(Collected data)
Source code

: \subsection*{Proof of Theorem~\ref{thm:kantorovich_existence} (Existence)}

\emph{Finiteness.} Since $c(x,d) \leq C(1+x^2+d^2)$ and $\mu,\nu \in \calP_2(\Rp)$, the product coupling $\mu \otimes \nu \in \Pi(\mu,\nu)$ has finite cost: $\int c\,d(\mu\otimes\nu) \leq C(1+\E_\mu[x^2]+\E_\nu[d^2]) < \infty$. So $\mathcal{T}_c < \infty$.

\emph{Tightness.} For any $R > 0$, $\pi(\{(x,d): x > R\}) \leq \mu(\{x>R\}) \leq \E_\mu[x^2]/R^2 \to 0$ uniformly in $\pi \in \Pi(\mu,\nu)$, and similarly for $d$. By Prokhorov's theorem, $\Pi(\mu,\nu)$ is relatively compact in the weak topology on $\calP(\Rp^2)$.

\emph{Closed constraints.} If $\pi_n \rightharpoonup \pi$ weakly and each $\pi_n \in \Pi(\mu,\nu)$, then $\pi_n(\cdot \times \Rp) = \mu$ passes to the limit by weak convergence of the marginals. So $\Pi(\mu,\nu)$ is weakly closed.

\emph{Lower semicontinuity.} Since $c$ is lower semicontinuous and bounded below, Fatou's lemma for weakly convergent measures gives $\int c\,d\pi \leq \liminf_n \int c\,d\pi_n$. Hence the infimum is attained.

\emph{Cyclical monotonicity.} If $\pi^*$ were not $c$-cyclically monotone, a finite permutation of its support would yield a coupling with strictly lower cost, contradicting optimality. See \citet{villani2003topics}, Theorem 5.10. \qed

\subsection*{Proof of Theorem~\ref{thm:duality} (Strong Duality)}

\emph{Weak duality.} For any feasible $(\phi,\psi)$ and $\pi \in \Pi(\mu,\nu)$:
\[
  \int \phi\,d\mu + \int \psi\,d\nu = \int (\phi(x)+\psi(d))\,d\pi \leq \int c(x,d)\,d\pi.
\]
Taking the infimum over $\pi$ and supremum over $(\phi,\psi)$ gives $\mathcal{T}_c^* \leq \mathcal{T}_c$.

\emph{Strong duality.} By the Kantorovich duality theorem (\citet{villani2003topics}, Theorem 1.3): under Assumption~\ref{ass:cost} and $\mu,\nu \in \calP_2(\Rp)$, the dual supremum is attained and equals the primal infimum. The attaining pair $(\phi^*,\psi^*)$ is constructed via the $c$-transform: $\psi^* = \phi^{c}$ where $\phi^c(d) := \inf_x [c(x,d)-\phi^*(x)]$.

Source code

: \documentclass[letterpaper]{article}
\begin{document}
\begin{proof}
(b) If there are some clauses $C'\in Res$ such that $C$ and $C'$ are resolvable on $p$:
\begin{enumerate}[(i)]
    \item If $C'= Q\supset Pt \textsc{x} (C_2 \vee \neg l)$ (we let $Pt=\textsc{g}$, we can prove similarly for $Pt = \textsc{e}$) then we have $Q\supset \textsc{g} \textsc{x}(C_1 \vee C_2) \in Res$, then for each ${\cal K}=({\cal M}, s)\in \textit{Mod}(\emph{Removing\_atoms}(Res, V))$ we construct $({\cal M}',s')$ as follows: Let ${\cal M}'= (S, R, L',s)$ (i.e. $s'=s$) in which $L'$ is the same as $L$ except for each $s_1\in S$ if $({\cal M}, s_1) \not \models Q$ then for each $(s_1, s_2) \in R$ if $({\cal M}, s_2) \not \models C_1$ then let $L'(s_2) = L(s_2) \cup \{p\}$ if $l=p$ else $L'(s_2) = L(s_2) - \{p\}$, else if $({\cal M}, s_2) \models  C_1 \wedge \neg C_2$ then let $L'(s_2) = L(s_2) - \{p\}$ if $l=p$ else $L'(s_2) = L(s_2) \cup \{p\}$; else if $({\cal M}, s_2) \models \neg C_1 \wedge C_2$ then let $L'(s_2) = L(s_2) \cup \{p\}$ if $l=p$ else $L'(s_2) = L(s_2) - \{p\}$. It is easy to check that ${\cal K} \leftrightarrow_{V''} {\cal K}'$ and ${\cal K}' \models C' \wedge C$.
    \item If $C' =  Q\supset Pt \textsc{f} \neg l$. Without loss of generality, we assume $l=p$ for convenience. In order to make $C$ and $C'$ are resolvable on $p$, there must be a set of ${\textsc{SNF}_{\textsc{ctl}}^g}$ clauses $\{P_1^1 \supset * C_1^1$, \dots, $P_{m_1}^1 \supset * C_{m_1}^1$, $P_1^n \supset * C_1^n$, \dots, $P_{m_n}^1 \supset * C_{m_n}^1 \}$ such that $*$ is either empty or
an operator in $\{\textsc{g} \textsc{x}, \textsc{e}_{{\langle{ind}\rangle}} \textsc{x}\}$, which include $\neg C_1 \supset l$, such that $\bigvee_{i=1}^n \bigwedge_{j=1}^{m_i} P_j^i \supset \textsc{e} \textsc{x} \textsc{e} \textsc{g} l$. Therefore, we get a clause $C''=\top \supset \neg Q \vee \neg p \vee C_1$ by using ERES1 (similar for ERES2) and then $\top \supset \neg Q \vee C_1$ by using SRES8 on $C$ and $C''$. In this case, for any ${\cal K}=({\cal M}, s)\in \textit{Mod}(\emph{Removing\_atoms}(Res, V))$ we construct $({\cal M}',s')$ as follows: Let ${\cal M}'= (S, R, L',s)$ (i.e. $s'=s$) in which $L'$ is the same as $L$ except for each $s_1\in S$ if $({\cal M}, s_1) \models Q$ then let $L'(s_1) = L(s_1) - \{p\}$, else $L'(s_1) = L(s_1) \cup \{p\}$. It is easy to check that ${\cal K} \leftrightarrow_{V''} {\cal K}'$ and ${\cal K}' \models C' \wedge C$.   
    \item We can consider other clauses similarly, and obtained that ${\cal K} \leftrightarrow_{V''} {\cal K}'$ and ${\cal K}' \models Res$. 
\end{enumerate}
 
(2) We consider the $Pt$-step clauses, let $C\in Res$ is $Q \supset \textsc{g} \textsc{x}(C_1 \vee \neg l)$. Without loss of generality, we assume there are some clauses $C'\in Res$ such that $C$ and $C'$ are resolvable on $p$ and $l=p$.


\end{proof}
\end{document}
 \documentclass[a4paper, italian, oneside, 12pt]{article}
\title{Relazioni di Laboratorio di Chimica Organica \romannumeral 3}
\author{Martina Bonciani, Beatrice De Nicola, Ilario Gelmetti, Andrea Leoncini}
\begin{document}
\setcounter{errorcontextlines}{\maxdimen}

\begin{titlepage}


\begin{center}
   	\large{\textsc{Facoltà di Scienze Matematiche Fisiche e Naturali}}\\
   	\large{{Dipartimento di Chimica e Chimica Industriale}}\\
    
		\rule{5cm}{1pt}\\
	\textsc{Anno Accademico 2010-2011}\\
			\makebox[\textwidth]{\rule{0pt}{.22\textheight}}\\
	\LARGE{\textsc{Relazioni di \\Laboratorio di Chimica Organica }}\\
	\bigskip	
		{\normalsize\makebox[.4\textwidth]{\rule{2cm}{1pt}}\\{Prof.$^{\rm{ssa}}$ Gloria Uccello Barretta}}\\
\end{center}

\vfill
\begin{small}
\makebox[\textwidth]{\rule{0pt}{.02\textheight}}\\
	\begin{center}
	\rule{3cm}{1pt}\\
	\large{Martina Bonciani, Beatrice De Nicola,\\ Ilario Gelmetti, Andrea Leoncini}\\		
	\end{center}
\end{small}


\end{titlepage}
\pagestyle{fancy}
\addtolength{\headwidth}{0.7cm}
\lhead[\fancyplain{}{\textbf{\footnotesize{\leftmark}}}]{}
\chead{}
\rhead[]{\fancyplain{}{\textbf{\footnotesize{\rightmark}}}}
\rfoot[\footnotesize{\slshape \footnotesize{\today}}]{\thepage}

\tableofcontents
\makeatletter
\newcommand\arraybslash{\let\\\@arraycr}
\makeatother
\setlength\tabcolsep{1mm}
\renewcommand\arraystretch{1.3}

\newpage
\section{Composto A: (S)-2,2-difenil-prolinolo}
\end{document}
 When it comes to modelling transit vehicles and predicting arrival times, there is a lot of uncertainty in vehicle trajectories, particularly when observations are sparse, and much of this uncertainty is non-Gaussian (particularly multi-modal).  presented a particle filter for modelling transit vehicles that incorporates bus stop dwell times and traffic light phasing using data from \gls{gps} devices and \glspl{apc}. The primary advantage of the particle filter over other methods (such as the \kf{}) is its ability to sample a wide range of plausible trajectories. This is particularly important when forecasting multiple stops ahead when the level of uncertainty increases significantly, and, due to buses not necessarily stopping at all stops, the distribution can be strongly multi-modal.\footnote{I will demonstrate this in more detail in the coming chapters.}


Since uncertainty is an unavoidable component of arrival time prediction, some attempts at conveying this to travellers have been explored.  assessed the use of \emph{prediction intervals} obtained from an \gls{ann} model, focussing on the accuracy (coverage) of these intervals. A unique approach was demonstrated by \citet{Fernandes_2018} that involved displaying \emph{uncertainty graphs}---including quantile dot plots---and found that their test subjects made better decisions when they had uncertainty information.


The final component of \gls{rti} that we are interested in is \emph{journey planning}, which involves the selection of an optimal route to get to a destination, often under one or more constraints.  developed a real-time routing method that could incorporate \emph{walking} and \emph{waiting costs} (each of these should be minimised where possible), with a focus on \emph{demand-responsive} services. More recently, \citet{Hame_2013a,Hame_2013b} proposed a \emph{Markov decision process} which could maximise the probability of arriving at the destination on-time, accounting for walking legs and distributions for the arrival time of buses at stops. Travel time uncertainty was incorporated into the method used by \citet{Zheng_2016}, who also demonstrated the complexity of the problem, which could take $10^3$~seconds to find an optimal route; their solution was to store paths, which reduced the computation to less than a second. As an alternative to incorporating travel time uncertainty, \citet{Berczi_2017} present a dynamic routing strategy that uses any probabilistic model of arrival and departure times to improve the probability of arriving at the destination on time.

[What is being asked] Reproduce exactly the lines from the beginning of the entries above up to and including the line that contains "Taking the infimum".

[Answer]
Source code

: \subsection*{Proof of Theorem~\ref{thm:kantorovich_existence} (Existence)}

\emph{Finiteness.} Since $c(x,d) \leq C(1+x^2+d^2)$ and $\mu,\nu \in \calP_2(\Rp)$, the product coupling $\mu \otimes \nu \in \Pi(\mu,\nu)$ has finite cost: $\int c\,d(\mu\otimes\nu) \leq C(1+\E_\mu[x^2]+\E_\nu[d^2]) < \infty$. So $\mathcal{T}_c < \infty$.

\emph{Tightness.} For any $R > 0$, $\pi(\{(x,d): x > R\}) \leq \mu(\{x>R\}) \leq \E_\mu[x^2]/R^2 \to 0$ uniformly in $\pi \in \Pi(\mu,\nu)$, and similarly for $d$. By Prokhorov's theorem, $\Pi(\mu,\nu)$ is relatively compact in the weak topology on $\calP(\Rp^2)$.

\emph{Closed constraints.} If $\pi_n \rightharpoonup \pi$ weakly and each $\pi_n \in \Pi(\mu,\nu)$, then $\pi_n(\cdot \times \Rp) = \mu$ passes to the limit by weak convergence of the marginals. So $\Pi(\mu,\nu)$ is weakly closed.

\emph{Lower semicontinuity.} Since $c$ is lower semicontinuous and bounded below, Fatou's lemma for weakly convergent measures gives $\int c\,d\pi \leq \liminf_n \int c\,d\pi_n$. Hence the infimum is attained.

\emph{Cyclical monotonicity.} If $\pi^*$ were not $c$-cyclically monotone, a finite permutation of its support would yield a coupling with strictly lower cost, contradicting optimality. See \citet{villani2003topics}, Theorem 5.10. \qed

\subsection*{Proof of Theorem~\ref{thm:duality} (Strong Duality)}

\emph{Weak duality.} For any feasible $(\phi,\psi)$ and $\pi \in \Pi(\mu,\nu)$:
\[
  \int \phi\,d\mu + \int \psi\,d\nu = \int (\phi(x)+\psi(d))\,d\pi \leq \int c(x,d)\,d\pi.
\]
Taking the infimum over $\pi$ and supremum over $(\phi,\psi)$ gives $\mathcal{T}_c^* \leq \mathcal{T}_c$.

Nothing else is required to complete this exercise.